Friedreich's ataxia (FRDA) is an autosomal recessive disorder caused by the intronic (GAA ) repeat expansion in the FXN gene on chromosome 9q13. The expanded repeats acts as a transcriptional inhibitor, decreasing the expression of the protein frataxin, which leads to progressive cardio- and neurodegeneration.

Clinically suspected FRDA patients (n = 65) were assessed on the Friedreich's Ataxia Rating Scale (FARS), and genetic confirmation was done by analyzing (GAA) expanded repeats via long range PCR. Twenty patients were confirmed for FRDA, with FARS scores of 80 ± 6. PBMC proteomics of homozygous FRDA patients and age- and gender-matched healthy controls was done using two-dimensional difference in-gel electrophoresis and differentially expressed protein spots were selected ((fold change ≥1.5; P < 0.05) and identified by LC-MS/MS.
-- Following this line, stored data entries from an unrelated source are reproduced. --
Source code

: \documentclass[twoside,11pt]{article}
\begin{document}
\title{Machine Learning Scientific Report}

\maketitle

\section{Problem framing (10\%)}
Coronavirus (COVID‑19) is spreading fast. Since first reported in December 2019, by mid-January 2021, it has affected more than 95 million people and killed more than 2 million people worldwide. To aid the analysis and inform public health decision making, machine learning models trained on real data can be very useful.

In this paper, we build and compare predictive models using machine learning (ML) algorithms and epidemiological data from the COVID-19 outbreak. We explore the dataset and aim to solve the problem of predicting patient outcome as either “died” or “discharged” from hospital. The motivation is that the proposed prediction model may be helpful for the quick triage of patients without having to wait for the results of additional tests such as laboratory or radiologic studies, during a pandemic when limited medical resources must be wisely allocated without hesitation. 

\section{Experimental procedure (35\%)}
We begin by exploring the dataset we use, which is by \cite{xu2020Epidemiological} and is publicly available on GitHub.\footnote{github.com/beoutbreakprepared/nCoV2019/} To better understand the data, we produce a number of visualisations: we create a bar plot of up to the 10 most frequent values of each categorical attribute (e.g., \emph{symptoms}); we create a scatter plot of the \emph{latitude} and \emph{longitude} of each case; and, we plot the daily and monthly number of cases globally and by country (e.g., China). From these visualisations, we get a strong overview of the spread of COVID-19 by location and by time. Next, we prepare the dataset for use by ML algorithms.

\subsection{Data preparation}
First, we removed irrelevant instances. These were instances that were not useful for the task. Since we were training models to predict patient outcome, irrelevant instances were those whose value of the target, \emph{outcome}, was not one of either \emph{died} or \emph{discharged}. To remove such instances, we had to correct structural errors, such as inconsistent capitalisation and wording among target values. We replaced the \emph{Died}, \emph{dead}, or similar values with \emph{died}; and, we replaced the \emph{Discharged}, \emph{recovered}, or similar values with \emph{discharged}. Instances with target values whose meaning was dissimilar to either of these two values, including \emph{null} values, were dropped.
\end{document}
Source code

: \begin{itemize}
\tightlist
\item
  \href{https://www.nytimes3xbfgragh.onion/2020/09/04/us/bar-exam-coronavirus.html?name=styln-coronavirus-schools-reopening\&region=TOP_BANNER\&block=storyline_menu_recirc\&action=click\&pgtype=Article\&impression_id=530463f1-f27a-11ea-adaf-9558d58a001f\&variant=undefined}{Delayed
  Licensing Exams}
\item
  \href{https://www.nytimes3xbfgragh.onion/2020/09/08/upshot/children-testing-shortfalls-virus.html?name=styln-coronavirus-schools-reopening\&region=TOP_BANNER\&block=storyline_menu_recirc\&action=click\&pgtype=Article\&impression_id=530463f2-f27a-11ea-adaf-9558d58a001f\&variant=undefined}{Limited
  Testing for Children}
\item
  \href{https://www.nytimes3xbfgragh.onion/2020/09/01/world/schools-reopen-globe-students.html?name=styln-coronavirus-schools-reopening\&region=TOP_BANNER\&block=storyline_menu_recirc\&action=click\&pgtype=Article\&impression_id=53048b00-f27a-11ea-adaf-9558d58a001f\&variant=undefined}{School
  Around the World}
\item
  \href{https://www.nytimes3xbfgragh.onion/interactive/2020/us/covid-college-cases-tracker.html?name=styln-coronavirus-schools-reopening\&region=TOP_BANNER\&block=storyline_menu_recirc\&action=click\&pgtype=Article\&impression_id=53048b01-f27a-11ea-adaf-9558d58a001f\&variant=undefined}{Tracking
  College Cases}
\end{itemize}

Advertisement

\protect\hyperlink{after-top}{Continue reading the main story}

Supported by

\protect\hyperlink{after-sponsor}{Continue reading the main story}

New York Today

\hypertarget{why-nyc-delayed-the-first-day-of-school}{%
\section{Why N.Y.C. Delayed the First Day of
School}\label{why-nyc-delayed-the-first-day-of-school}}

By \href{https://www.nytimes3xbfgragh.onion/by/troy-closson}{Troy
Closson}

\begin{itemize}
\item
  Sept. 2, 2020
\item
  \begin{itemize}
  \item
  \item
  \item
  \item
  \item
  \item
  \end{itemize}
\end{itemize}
Quantitative proteomic analysis revealed 11 differentially expressed protein spots. These proteins were found to be associated with various pathophysiological aspects of FRDA such as neuropathy and neurodegeneration (Chloride intracellular channel protein 3; Interferon inducible protein AIM2; GTPase activating Rap/Ran GAP domain like protein3; T complex protein 1), ataxia (apolipoprotein A-I;Annexin 1), oxidative stress (Caspase8), Hypertrophic cardiomyopathy (Ca/Calmodulin dependent protein kinase ; Actin α cardiac muscle 1; β-enolase ), Diabetes (Mitogen activated protein kinase kinase), Muscle spacity (T complex protein 1).